• WHAT YOU SHOULD DO: What number of lines in the material contain the word "reddit"? Give that number alone.

• GIVEN DATA:
· · · · ·
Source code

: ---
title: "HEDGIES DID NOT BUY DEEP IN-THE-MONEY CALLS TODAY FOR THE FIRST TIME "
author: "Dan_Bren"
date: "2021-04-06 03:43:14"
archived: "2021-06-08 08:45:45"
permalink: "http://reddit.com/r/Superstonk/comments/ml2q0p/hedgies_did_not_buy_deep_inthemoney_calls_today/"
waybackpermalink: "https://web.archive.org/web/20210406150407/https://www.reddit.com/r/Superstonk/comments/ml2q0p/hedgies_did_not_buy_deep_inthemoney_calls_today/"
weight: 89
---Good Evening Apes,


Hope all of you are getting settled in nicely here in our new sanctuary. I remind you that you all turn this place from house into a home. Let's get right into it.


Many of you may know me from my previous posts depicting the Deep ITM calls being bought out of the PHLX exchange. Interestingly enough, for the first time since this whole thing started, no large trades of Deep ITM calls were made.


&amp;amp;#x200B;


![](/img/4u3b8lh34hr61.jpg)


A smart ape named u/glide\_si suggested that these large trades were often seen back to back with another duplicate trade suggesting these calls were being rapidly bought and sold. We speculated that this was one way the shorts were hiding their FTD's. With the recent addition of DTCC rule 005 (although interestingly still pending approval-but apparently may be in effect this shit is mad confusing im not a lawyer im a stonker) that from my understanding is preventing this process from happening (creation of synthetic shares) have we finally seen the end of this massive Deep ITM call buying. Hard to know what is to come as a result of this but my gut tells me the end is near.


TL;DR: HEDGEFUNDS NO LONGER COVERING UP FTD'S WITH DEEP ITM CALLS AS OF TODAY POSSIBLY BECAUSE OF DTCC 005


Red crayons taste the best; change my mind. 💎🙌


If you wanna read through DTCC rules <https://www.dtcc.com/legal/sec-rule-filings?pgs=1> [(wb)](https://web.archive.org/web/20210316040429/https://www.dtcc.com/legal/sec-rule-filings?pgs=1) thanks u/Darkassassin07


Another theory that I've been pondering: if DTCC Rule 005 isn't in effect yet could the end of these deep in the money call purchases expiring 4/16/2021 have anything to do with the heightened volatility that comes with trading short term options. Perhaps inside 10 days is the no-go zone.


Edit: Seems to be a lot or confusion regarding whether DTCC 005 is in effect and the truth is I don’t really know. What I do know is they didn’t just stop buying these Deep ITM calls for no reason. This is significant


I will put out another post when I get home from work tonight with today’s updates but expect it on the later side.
· · · · ·
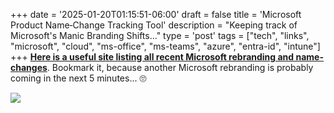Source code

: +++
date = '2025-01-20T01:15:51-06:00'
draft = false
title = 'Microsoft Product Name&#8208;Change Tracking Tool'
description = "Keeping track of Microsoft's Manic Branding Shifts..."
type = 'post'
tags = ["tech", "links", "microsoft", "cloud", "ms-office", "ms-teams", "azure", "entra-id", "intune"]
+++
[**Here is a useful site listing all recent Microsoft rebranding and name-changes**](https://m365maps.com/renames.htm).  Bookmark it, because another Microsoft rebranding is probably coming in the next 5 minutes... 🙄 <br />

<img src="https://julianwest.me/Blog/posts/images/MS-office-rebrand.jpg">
· · · · ·
• SOLUTION TO THE EXERCISE: 2